DIRECTIONS »
Gather, from the data below, each line in which the word "virus" occurs.

DATA SUPPLIED »
┄┄┄┄┄┄

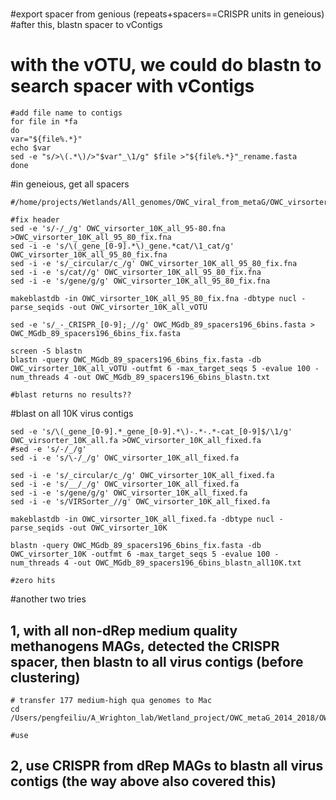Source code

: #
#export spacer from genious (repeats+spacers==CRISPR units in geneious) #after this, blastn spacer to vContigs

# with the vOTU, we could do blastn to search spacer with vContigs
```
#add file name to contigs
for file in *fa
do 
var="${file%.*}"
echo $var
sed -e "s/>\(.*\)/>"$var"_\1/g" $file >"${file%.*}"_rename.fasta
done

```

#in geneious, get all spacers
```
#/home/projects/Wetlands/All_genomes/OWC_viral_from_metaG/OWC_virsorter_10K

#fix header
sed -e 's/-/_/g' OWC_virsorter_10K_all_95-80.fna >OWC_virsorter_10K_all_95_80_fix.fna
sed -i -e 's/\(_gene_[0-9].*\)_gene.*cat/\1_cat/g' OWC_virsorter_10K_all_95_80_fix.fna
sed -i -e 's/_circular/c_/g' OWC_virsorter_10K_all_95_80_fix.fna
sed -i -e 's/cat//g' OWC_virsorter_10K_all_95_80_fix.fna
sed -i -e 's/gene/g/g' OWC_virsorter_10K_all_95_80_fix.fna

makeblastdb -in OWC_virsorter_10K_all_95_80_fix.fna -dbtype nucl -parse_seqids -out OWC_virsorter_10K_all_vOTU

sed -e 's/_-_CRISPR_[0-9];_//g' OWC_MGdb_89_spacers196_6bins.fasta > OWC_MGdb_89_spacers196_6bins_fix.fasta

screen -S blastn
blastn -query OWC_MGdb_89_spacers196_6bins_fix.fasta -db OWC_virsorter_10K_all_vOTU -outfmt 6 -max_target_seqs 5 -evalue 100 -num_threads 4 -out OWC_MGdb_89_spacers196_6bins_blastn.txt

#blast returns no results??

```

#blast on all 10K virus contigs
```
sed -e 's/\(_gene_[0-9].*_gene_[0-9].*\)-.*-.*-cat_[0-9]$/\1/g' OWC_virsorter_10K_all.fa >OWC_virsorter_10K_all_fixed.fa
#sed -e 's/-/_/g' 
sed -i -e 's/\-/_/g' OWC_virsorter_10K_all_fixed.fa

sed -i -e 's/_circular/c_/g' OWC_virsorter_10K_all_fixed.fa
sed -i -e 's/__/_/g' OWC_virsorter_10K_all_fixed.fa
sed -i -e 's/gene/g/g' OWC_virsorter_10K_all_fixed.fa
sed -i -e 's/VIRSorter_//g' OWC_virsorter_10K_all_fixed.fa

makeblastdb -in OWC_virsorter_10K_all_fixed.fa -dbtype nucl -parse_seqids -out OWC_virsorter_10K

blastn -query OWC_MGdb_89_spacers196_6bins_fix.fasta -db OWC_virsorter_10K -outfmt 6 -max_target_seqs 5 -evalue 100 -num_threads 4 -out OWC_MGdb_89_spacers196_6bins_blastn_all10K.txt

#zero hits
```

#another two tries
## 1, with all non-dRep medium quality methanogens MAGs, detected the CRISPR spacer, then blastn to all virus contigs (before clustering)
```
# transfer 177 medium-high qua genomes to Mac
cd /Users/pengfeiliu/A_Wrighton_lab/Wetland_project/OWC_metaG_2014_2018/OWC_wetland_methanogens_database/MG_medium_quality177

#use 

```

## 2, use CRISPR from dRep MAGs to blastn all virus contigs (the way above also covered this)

┄┄┄┄┄┄

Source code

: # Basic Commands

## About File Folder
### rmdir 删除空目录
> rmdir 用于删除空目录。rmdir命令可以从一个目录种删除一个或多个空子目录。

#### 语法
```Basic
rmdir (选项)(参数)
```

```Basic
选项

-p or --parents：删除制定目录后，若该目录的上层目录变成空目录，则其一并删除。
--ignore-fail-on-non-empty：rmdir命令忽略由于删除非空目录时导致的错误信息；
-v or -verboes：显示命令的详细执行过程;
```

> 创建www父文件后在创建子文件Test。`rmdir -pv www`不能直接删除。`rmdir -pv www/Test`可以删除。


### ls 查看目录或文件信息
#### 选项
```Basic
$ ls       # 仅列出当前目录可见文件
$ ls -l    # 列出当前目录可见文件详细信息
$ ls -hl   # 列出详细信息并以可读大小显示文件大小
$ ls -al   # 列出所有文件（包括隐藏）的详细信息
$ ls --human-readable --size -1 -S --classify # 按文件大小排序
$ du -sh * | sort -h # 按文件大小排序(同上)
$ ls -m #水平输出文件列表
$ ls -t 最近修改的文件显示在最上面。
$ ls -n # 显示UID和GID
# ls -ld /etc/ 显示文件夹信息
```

┄┄┄┄┄┄

WRITTEN RESPONSE »
#blast on all 10K virus contigs
## 1, with all non-dRep medium quality methanogens MAGs, detected the CRISPR spacer, then blastn to all virus contigs (before clustering)
## 2, use CRISPR from dRep MAGs to blastn all virus contigs (the way above also covered this)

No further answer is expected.